2.6. ÇEVRE SORUNLARINA İLİŞKİN POLİTİKA ARAÇLARI

2.6.1. Mali Araçlar

Çevre sorunlarının ortaya çıkışında ekonomik faktörler oldukça etkili bir rol oynamaktadır. Dolayısıyla çevre sorunları söz konusu bu ekonomik faktörlerin doğru bir şekilde planlanması ve değerlendirilmesiyle kontrol altına alınabilecektir. Çevre sorunlarının rehabilite edilmesi, giderilmesi ve çevresel değerlerin korunmasında mali araçlar oldukça önemli bir yer tutmakta olup, bu araçlar ekonomik faktörlerin doğru bir şekilde planlanması ve değerlendirilmesine yardımcı olarak çevre sorunlarının boyutlarını küçültmeye yaramakta ve çevreyi koruyucu bir rol oynamaktadır (Ertürk, 2011:457). Mali araçların iki önemli etkisi mevcuttur. İlk olarak mali araçlar, maliyetler ve fiyatlar ile üretim ve tüketim kalıplarını yönlendirerek üretici ve tüketicilerin çevre lehine karar almasına yardımcı olmaktadır. İkinci olarak mali araçlar ile toplanan gelir, çevre koruma ve çevresel iyileştirme noktasında önemli bir finansman kaynağı

98

olmaktadır. Mali araçlar beş başlık altında ele alınacaktır. Bunlar; çevre vergileri, harçlar, sübvansiyonlar, depozit-geri ödeme sistemleri, kirletme ve atık hakkı ticareti (ticareti yapılabilir permiler)’ dir (Engin Balın, 2011:55-57; Dağdemir, 2015:203-211).

2.6.1.1. Çevre Vergileri

Çevre vergileri, devletlerce en yaygın şekilde kullanılan mali araç niteliğinde olmakla birlikte, bu vergiler devletlerin hukuki yapısına bakılmaksızın çevre koruma maksadıyla yürürlüğe koyduğu tüm mali yükümlülüklerini içermektedir. Çevre vergilerinin etki alanı, çevre kirliliğine sebep olan üretici ve tüketici faaliyetlerine ek bir maliyet yüklemek suretiyle ortaya çıkmaktadır. Bu bağlamda üretici ve tüketicilerin söz konusu bu ek maliyete maruz kalmak istememesinden dolayı üretim ve tüketim faaliyetleri çevre lehine dönmekte ve çevresel kirlilik azalma seyri göstermektedir (Toprak, 2006:154; Sarıçoban, 2011:49).

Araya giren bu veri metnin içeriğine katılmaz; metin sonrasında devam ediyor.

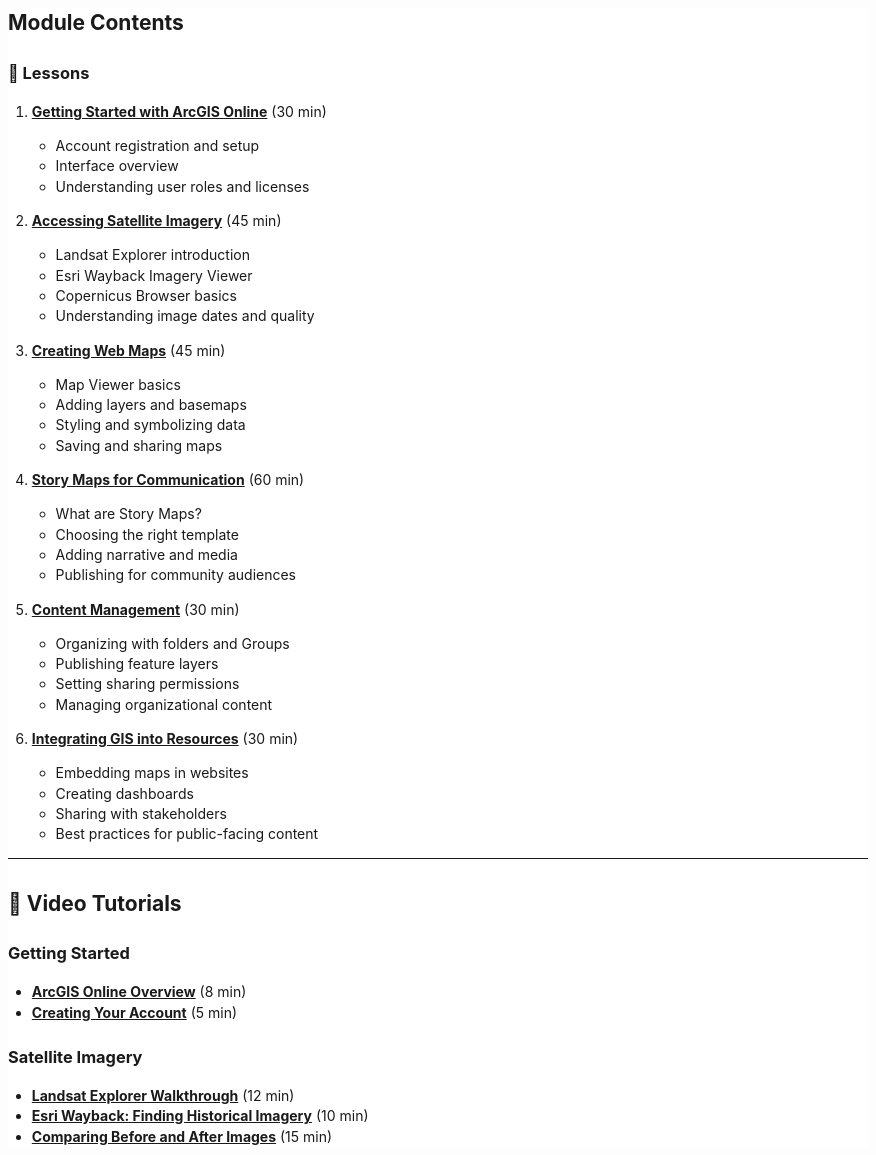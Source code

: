 
## Module Contents

### 📖 Lessons

1. [**Getting Started with ArcGIS Online**](./lessons/lesson1_getting_started.md) (30 min)
   - Account registration and setup
   - Interface overview
   - Understanding user roles and licenses

2. [**Accessing Satellite Imagery**](./lessons/lesson2_satellite.md) (45 min)
   - Landsat Explorer introduction
   - Esri Wayback Imagery Viewer
   - Copernicus Browser basics
   - Understanding image dates and quality

3. [**Creating Web Maps**](./lessons/lesson3_web_maps.md) (45 min)
   - Map Viewer basics
   - Adding layers and basemaps
   - Styling and symbolizing data
   - Saving and sharing maps

4. [**Story Maps for Communication**](./lessons/lesson4_storymaps.md) (60 min)
   - What are Story Maps?
   - Choosing the right template
   - Adding narrative and media
   - Publishing for community audiences

5. [**Content Management**](./lessons/lessons_5_6.md) (30 min)
   - Organizing with folders and Groups
   - Publishing feature layers
   - Setting sharing permissions
   - Managing organizational content

6. [**Integrating GIS into Resources**](./lessons/lessons_5_6.md) (30 min)
   - Embedding maps in websites
   - Creating dashboards
   - Sharing with stakeholders
   - Best practices for public-facing content

---

## 🎥 Video Tutorials

### Getting Started
- [**ArcGIS Online Overview**](./videos/01-overview.md) (8 min)
- [**Creating Your Account**](./videos/02-account-setup.md) (5 min)

### Satellite Imagery
- [**Landsat Explorer Walkthrough**](./videos/03-landsat-explorer.md) (12 min)
- [**Esri Wayback: Finding Historical Imagery**](./videos/04-wayback.md) (10 min)
- [**Comparing Before and After Images**](./videos/05-before-after.md) (15 min)
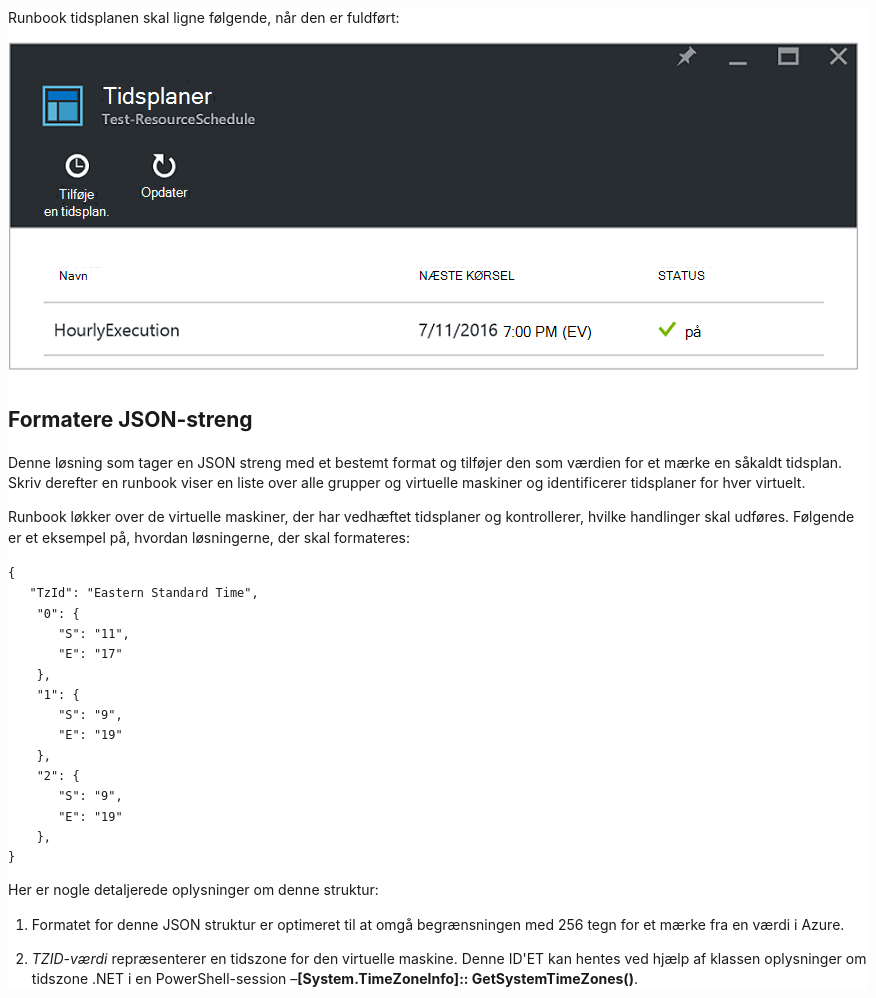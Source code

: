 Runbook tidsplanen skal ligne følgende, når den er fuldført:

![Konfigureret Test ResourceSchedule runbook](./media/automation-scenario-start-stop-vm-wjson-tags/automation-schedule-config.png)<br>

## <a name="format-the-json-string"></a>Formatere JSON-streng

Denne løsning som tager en JSON streng med et bestemt format og tilføjer den som værdien for et mærke en såkaldt tidsplan. Skriv derefter en runbook viser en liste over alle grupper og virtuelle maskiner og identificerer tidsplaner for hver virtuelt.

Runbook løkker over de virtuelle maskiner, der har vedhæftet tidsplaner og kontrollerer, hvilke handlinger skal udføres. Følgende er et eksempel på, hvordan løsningerne, der skal formateres:

    {
       "TzId": "Eastern Standard Time",
        "0": {  
           "S": "11",
           "E": "17"
        },
        "1": {
           "S": "9",
           "E": "19"
        },
        "2": {
           "S": "9",
           "E": "19"
        },
    }

Her er nogle detaljerede oplysninger om denne struktur:

1. Formatet for denne JSON struktur er optimeret til at omgå begrænsningen med 256 tegn for et mærke fra en værdi i Azure.

2. *TZID-værdi* repræsenterer en tidszone for den virtuelle maskine. Denne ID'ET kan hentes ved hjælp af klassen oplysninger om tidszone .NET i en PowerShell-session –**[System.TimeZoneInfo]:: GetSystemTimeZones()**.

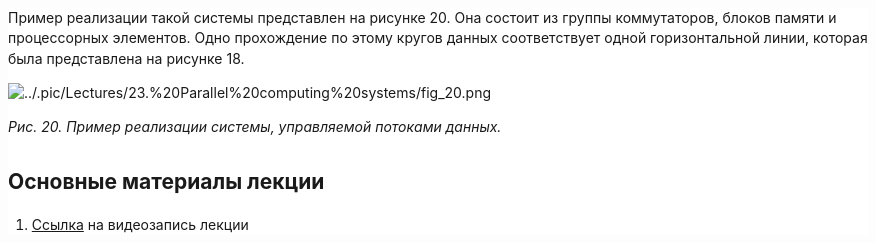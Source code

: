 Пример реализации такой системы представлен на рисунке 20. Она состоит из группы коммутаторов, блоков памяти и процессорных элементов. Одно прохождение по этому кругов данных соответствует одной горизонтальной линии, которая была представлена на рисунке 18.

![../.pic/Lectures/23.%20Parallel%20computing%20systems/fig_20.png](../.pic/Lectures/23.%20Parallel%20computing%20systems/fig_20.png)

*Рис. 20. Пример реализации системы, управляемой потоками данных.*

## Основные материалы лекции

1. [Ссылка](https://www.youtube.com/watch?v=ew5WILrjK5A&list=PL0def37HEo5KHPjwK7A5bd4RJGg4djPVf&index=23) на видеозапись лекции
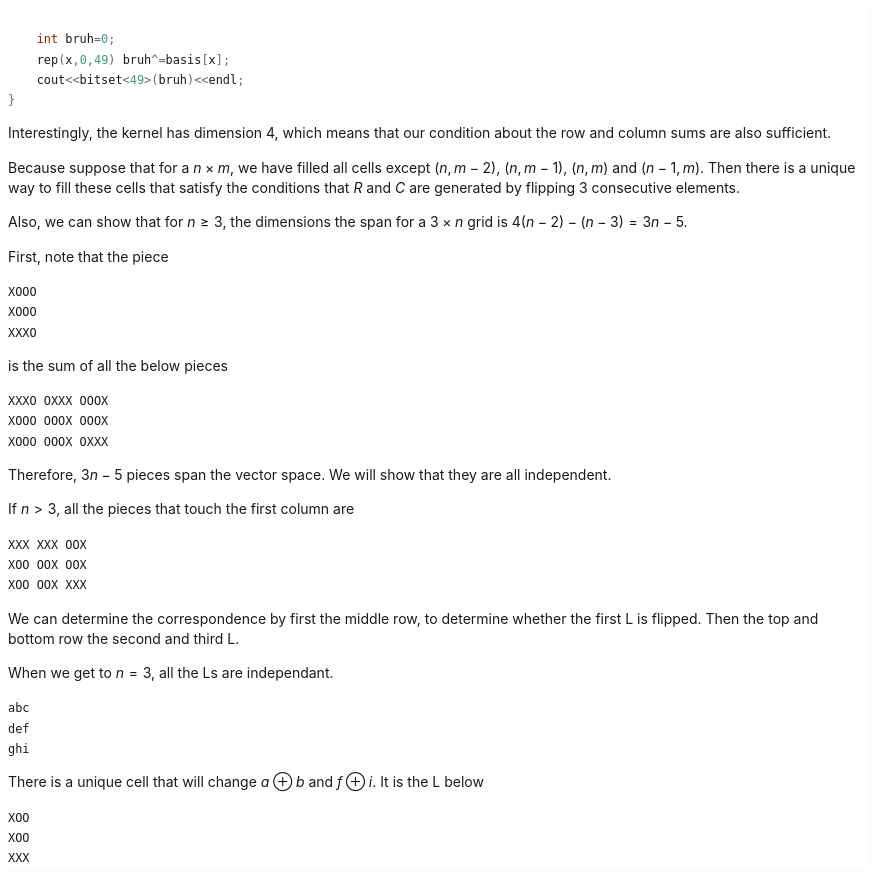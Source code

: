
 ```c++
    
    int bruh=0;
    rep(x,0,49) bruh^=basis[x];
    cout<<bitset<49>(bruh)<<endl;
}
```

Interestingly, the kernel has dimension $4$, which means that our condition about the row and column sums are also sufficient.

Because suppose that for a $n \times m$, we have filled all cells except $(n,m-2)$, $(n,m-1)$, $(n,m)$ and $(n-1,m)$. Then there is a unique way to fill these cells that satisfy the conditions that $R$ and $C$ are generated by flipping $3$ consecutive elements.

Also, we can show that for $n\geq 3$, the dimensions the span for a $3 \times n$ grid is $4(n-2)-(n-3)=3n-5$.

First, note that the piece

```
XOOO
XOOO
XXXO
```

is the sum of all the below pieces

```
XXXO OXXX OOOX
XOOO OOOX OOOX
XOOO OOOX OXXX
```

Therefore, $3n-5$ pieces span the vector space. We will show that they are all independent.

If $n>3$, all the pieces that touch the first column are

```
XXX XXX OOX 
XOO OOX OOX
XOO OOX XXX
```

We can determine the correspondence by first the middle row, to determine whether the first L is flipped. Then the top and bottom row the second and third L.

When we get to $n=3$, all the Ls are independant.

```
abc
def
ghi
```

There is a unique cell that will change $a \oplus b$ and $f \oplus i$. It is the L below

```
XOO
XOO
XXX
```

Çevre vergileri, bir ülkenin mevcut vergi sistemi içerisindeki diğer vergi türlerinden farklılık göstermektedir. Bu bağlamda söz konusu çevre vergileri diğer vergi türleri gibi bütçeye gelir sağlamak ve kamu harcamalarını finanse etmek amacıyla değil çevreyi korumak ve çevre üzerindeki baskıyı azaltmak amacıyla toplanmaktadır. Çevre vergileri genel anlamda emisyon (karbon) vergileri, ürün temelli vergiler ve atık vergileri olmak üzere üçe ayrılmaktadır. Emisyon vergileri, atmosferi tehdit eden sera gazlarını azaltmak için karbon emisyonuna yol açan faaliyetler üzerinden alınan vergilerdir. Ürün temelli vergiler, tüketildikleri ve çevreye atıldıkları sırada çevrede tehdit oluşturan ürünler üzerinden alınan vergilerdir. Atık vergileri ise, üretim ve tüketim süreci sonucunda çevreye bırakılan atıklar üzerinden alınan vergilerdir (Ulucak, 2013:6-7).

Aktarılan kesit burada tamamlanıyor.